> [Goal of the exercise]
Set down exactly, from the records below, the line with "- **@去做你的遗憾**：好" through the line with "- **@夏目友人帐123*", and nothing else.

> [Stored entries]
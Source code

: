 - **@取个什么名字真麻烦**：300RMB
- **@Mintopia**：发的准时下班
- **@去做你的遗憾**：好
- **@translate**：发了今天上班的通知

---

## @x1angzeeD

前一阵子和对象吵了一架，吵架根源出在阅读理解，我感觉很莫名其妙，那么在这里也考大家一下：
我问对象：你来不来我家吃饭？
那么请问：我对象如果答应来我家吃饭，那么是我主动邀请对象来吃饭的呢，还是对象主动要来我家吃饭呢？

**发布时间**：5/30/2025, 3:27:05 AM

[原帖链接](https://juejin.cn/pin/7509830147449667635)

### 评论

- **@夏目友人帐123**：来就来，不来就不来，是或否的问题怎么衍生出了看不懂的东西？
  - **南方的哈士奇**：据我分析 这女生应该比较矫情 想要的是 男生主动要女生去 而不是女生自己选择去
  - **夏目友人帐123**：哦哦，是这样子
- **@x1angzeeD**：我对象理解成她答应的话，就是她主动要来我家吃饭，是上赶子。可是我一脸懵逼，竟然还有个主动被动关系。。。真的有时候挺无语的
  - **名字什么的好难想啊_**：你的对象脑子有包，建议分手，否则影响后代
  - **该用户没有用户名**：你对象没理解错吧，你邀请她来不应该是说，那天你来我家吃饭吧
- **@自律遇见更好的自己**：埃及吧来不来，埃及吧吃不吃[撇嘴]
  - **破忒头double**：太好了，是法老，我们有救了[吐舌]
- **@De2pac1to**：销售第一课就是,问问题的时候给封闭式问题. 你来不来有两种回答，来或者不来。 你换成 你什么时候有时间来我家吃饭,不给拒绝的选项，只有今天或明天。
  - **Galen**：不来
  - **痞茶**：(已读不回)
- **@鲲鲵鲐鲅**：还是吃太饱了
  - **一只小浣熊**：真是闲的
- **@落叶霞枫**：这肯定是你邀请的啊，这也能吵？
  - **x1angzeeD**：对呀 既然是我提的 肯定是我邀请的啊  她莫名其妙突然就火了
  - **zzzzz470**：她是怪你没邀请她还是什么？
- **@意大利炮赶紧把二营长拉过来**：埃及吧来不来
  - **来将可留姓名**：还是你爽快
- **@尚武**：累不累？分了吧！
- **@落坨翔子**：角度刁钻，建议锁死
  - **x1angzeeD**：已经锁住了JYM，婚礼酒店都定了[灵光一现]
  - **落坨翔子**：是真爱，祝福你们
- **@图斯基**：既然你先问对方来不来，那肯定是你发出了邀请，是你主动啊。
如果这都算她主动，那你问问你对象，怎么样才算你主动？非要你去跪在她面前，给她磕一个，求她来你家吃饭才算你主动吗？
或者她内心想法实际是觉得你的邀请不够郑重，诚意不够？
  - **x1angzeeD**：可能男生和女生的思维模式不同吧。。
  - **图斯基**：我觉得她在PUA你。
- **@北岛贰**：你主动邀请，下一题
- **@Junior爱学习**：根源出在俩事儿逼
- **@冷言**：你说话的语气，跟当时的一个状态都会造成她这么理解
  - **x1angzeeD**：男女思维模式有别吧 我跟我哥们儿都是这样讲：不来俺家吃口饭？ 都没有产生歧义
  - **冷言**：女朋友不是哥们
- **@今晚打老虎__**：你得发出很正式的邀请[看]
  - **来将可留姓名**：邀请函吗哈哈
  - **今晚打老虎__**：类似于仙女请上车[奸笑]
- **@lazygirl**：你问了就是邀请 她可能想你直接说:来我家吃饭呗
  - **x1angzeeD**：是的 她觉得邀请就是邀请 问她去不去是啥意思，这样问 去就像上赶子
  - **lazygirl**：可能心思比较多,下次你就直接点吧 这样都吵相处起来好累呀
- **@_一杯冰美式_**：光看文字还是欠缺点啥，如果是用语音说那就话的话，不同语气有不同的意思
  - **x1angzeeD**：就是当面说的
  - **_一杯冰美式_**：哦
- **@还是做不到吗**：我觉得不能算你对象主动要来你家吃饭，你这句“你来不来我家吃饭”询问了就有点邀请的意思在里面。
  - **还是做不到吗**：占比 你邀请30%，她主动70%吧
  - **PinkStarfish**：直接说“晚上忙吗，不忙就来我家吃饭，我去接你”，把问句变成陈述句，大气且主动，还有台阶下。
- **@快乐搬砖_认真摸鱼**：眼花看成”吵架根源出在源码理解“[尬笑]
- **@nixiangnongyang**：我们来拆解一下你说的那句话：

> [Completed exercise]
- **@去做你的遗憾**：好
- **@translate**：发了今天上班的通知

---

## @x1angzeeD

前一阵子和对象吵了一架，吵架根源出在阅读理解，我感觉很莫名其妙，那么在这里也考大家一下：
我问对象：你来不来我家吃饭？
那么请问：我对象如果答应来我家吃饭，那么是我主动邀请对象来吃饭的呢，还是对象主动要来我家吃饭呢？

**发布时间**：5/30/2025, 3:27:05 AM

[原帖链接](https://juejin.cn/pin/7509830147449667635)

### 评论

- **@夏目友人帐123**：来就来，不来就不来，是或否的问题怎么衍生出了看不懂的东西？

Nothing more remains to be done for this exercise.